Pella coughed. "I don't think the Empress Shira will like that idea, sir."

Kale said, "The Empress has delegated the fighting of this battle to us." He pointed to the pea-sized ball. "And what's this?"

"Just a routine long-period comet," Pella said. "We can see from the radar reflections that its surface hasn't been modified by previous interactions with the sun. We've been tracking it since it started its fall in from the Oort cloud. It's inert." She smiled. "It ought to make a pretty show later in the year. Morale booster. "

"'Just a comet'," Stillich said. "And yet it arrives just as the first interstellar invasion of Sol system ever attempted is showing up in our sensors. Let's assign a GUTship to track it."

Pella glanced at Kale. "Captain, we only have twenty-five ships. To pull one out of the line for a comet—I told you, it shows no threat signatures at all—"

Kale clapped a heavy hand on Stillich's shoulder. "For once I agree with your Number One. We don't have the resources to go shadowing inert blocks of ice. Forget it." He turned to leave. "Call me if anything else shows up."

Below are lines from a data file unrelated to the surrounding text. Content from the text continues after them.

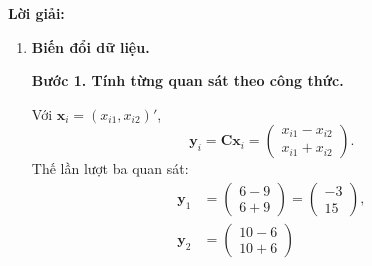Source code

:\documentclass[11pt,a4paper]{article}
\renewcommand{\boldsymbol}[1]{\symbf{#1}}
\newenvironment{solution}{%
  \par\medskip\noindent\textbf{Lời giải:}\par\nobreak\smallskip\noindent\ignorespaces
}{\par}
\newcommand{\answer}[1]{\boxed{#1}}
\newcommand{\step}[2]{\par\medskip\noindent\textbf{Bước #1. #2}\par\nopagebreak[4]\smallskip\noindent}
\begin{document}
\begin{solution}
\begin{enumerate}[label=\textbf{\alph*)}]
\step{5}{Tính dạng toàn phương tổng quát.}
Đặt $u=8-a$, $v=6-b$, do đó $\mathbf{d}_X=(u,v)'$.
\begin{align*}
\mathbf{S}_X^{-1}\mathbf{d}_X
&=\frac1{27}\begin{pmatrix}9u+3v\\3u+4v\end{pmatrix},\\
\mathbf{d}_X'\mathbf{S}_X^{-1}\mathbf{d}_X
&=\frac1{27}\{u(9u+3v)+v(3u+4v)\}\\
&=\frac1{27}(9u^2+3uv+3uv+4v^2),\\
T_X^2&=\frac3{27}(9u^2+6uv+4v^2).
\end{align*}
\[
\answer{T_X^2=\frac19(9u^2+6uv+4v^2)}.
\]
\step{6}{Minh họa với hai giả định riêng biệt.}
\emph{Giả định 1:} nếu chọn $\boldsymbol{\mu}_0=(7,11)'$ như Bài 3.1,
$u=8-7=1$, $v=6-11=-5$. Tính từng hạng tử:
\begin{align*}
9u^2&=9(1)^2=9,\\
6uv&=6(1)(-5)=-30,\\
4v^2&=4(-5)^2=100,\\
T_X^2&=\frac{9-30+100}{9}=\answer{\frac{79}{9}\approx8.7778}.
\end{align*}
\emph{Giả định 2:} nếu chọn $\boldsymbol{\mu}_0=\mathbf{0}$,
$u=8$, $v=6$. Khi đó
\begin{align*}
9u^2&=9\cdot64=576,\\
6uv&=6\cdot8\cdot6=288,\\
4v^2&=4\cdot36=144,\\
T_X^2&=\frac{576+288+144}{9}=\frac{1008}{9}=\answer{112}.
\end{align*}
\item \textbf{Biến đổi dữ liệu.}\par\nopagebreak[4]
\step{1}{Tính từng quan sát theo công thức.}
Với $\mathbf{x}_i=(x_{i1},x_{i2})'$,
\[
\mathbf{y}_i=\mathbf{C}\mathbf{x}_i
=\begin{pmatrix}x_{i1}-x_{i2}\\x_{i1}+x_{i2}\end{pmatrix}.
\]
Thế lần lượt ba quan sát:
\begin{align*}
\mathbf{y}_1&=\begin{pmatrix}6-9\\6+9\end{pmatrix}
=\begin{pmatrix}-3\\15\end{pmatrix},\\
\mathbf{y}_2&=\begin{pmatrix}10-6\\10+6\end{pmatrix}

\end{align*}
\end{enumerate}
\end{solution}
\end{document}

"Sir." Stillich stared at the comet, still unsure. But surely the Admiral was right in his general judgement that you had to devote your limited resources to tackling verifiable threats. "Get rid of it, Pella."

Pella touched the Virtual of the comet with a fingertip, thus labelling it as a 'recognised' object, and it winked out of existence.

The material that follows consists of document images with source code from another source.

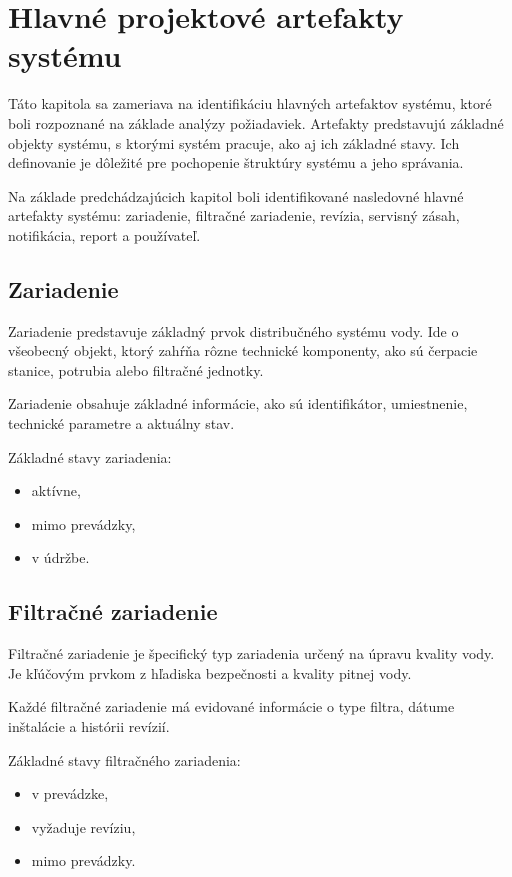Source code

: 
\chapter{Hlavné projektové artefakty systému}\label{ch:system-artefacts}

Táto kapitola sa zameriava na identifikáciu hlavných artefaktov systému, ktoré boli rozpoznané na základe analýzy požiadaviek. Artefakty predstavujú základné objekty systému, s ktorými systém pracuje, ako aj ich základné stavy. Ich definovanie je dôležité pre pochopenie štruktúry systému a jeho správania.

Na základe predchádzajúcich kapitol boli identifikované nasledovné hlavné artefakty systému: zariadenie, filtračné zariadenie, revízia, servisný zásah, notifikácia, report a používateľ.

\section{Zariadenie}

Zariadenie predstavuje základný prvok distribučného systému vody. Ide o všeobecný objekt, ktorý zahŕňa rôzne technické komponenty, ako sú čerpacie stanice, potrubia alebo filtračné jednotky.

Zariadenie obsahuje základné informácie, ako sú identifikátor, umiestnenie, technické parametre a aktuálny stav.

Základné stavy zariadenia:
\begin{itemize}
    \item aktívne,
    \item mimo prevádzky,
    \item v údržbe.
\end{itemize}

\section{Filtračné zariadenie}

Filtračné zariadenie je špecifický typ zariadenia určený na úpravu kvality vody. Je kľúčovým prvkom z hľadiska bezpečnosti a kvality pitnej vody.

Každé filtračné zariadenie má evidované informácie o type filtra, dátume inštalácie a histórii revízií.

Základné stavy filtračného zariadenia:
\begin{itemize}
    \item v prevádzke,
    \item vyžaduje revíziu,
    \item mimo prevádzky.
\end{itemize}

"So, Number One," Stillich said. "What's next?"

AD 4820

Starfall minus 2 months

Sol system

Minya had Curle brought before her.

Twenty-five years old, Curle was the last survivor of the Mutiny of the Grandchildren. The heads of the others were displayed frozen in the walls of Minya's cabin, here at the very heart of the comet nucleus. Minya had wanted to ensure there would be no recurrence of the Mutiny in the comet's final decade of flight.

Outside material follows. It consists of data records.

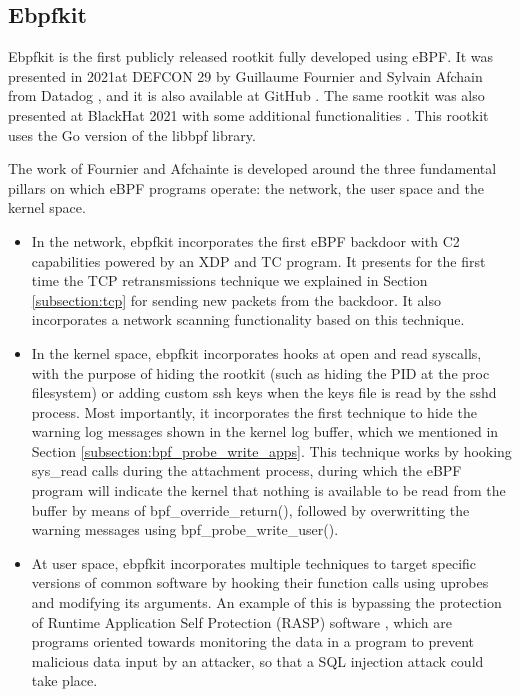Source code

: \subsection{Ebpfkit}
Ebpfkit is the first publicly released rootkit fully developed using eBPF.
It was presented in 2021at DEFCON 29 by Guillaume Fournier and Sylvain Afchain from
Datadog \cite{ebpf_friends}, and it is also available at
GitHub \cite{ebpf_friends_github}. The same rootkit was also presented at
BlackHat 2021 with some additional functionalities
\cite{ebpf_friends_blackhat}. This rootkit uses the Go version of the
libbpf library.

The work of Fournier and Afchainte is developed around the three
fundamental pillars on which eBPF programs operate: the network, the user
space and the kernel space.
\begin{itemize}
\item In the network, ebpfkit incorporates the first eBPF backdoor with C2 capabilities powered by an XDP and TC program. It presents for the first time the TCP retransmissions technique we explained in Section \ref{subsection:tcp} for sending new packets from the backdoor. It also incorporates a network scanning functionality based on this technique.

\item In the kernel space, ebpfkit incorporates hooks at open and read syscalls, with the purpose of hiding the rootkit (such as hiding the PID at the proc filesystem) or adding custom ssh keys when the keys file is read by the sshd process. Most importantly, it incorporates the first technique to hide the warning log messages shown in the kernel log buffer, which we mentioned in Section \ref{subsection:bpf_probe_write_apps}. This technique works by hooking sys\_read calls during the attachment process, during which the eBPF program will indicate the kernel that nothing is available to be read from the buffer by means of bpf\_override\_return(), followed by overwritting the warning messages using bpf\_probe\_write\_user().
\item At user space, ebpfkit incorporates multiple techniques to target specific versions of common software by hooking their function calls using uprobes and modifying its arguments. An example of this is bypassing the protection of Runtime Application Self Protection (RASP) software \cite{rasps}, which are programs oriented towards monitoring the data in a program to prevent malicious data input by an attacker, so that a SQL injection attack \cite{sql_injection} could take place.
\end{itemize}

She inspected Curle by the light of her fat candles. Held by two of her guards, he was gaunt, filthy, pale as a worm—well, everybody was, after two generations locked in the lightless heart of this comet. "You lost a leg," she said to him.

It took him some gulping efforts to speak. She didn't encourage speech in the cells. "Gangrene," he said.

"Ah. From a wound you incurred during the Mutiny, no doubt. Don't expect any sympathy from me. Anyhow we're in microgravity; you don't need legs. If you like I'll have the other one cut off for you. Balance you up." She made a scissoring gesture. "Snip, snip."

"Why have you brought me here?"

"I'll come to that. We're there, you see."

"Where?"

She showed him an image on an antique, low-power data desk, fed by a light pipe from the surface; the comet-ship designers hadn't even allowed the risk of radiation leakage from surface cameras. "Can you see? That's the sun—Sol. We've arrived in Sol system, after forty-nine years, right on schedule."